After 27 years, SFU’s legendary recreation and athletics director, Wilf Wedmann, is leaving to pursue a much more important role: full-time dad.   

"I’m 59, I have a two-year-old son, and we have another baby on the way," says the former Olympic athlete and Rhodes scholar, who announced his early retirement June 29.

I really need more time with my family. I’ve been thinking for a while about early retirement and now is the time."

An SFU Clan high jumper in his younger days, Wedmann became SFU’s first Olympian in 1968 and first Rhodes scholar in 1972.

As recreation and athletics director, he was instrumental in the development of new facilities at the Burnaby campus. They include new sports fields, a new $17-million gymnasium, a new state-of-the-art fitness centre, and support from the Vancouver Whitecaps soccer organization that led to two new FieldTurf fields worth more than $2 million each.
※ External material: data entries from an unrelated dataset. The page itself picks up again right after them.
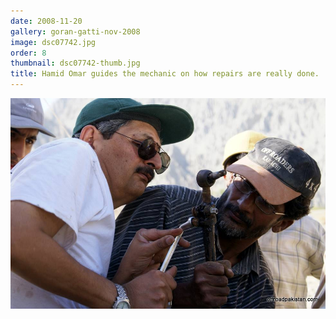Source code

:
```yaml
---
date: 2008-11-20
gallery: goran-gatti-nov-2008
image: dsc07742.jpg
order: 8
thumbnail: dsc07742-thumb.jpg
title: Hamid Omar guides the mechanic on how repairs are really done.
---
```


![Hamid Omar guides the mechanic on how repairs are really done.](./dsc07742.jpg)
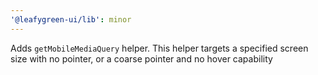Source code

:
 ```yaml
---
'@leafygreen-ui/lib': minor
---
```


Adds `getMobileMediaQuery` helper. This helper targets a specified screen size with no pointer, or a coarse pointer and no hover capability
The SFU Clan won 39 Canadian, National Association of Intercollegiate Athletics (NAIA) and North American titles under Wedmann’s leadership, including:

  • Six men’s swimming and diving team NAIA championships and five women swimmers and divers titles.
  • Three women’s basketball team Canadian championships.
  • Four women’s wrestling team Canadian titles and a North American collegiate trophy.
  • Two women’s softball team NAIA titles and four women’s cross-country team championships.
  • The women’s soccer team NAIA championship in 2000.
  • The women’s track and field team NAIA championship in 2005.

While looking forward to more time with his family, Wedmann says he’ll miss the coaches and staff as well as the athletes.

These are great people, professional and dedicated…and our student-athletes are exceptional young men and women who make all our efforts incredibly rewarding. I’ll miss them tremendously."

Three of the department’s leaders will act together for the director’s office until an acting director is named and a search for Wedmann’s successor gets under way.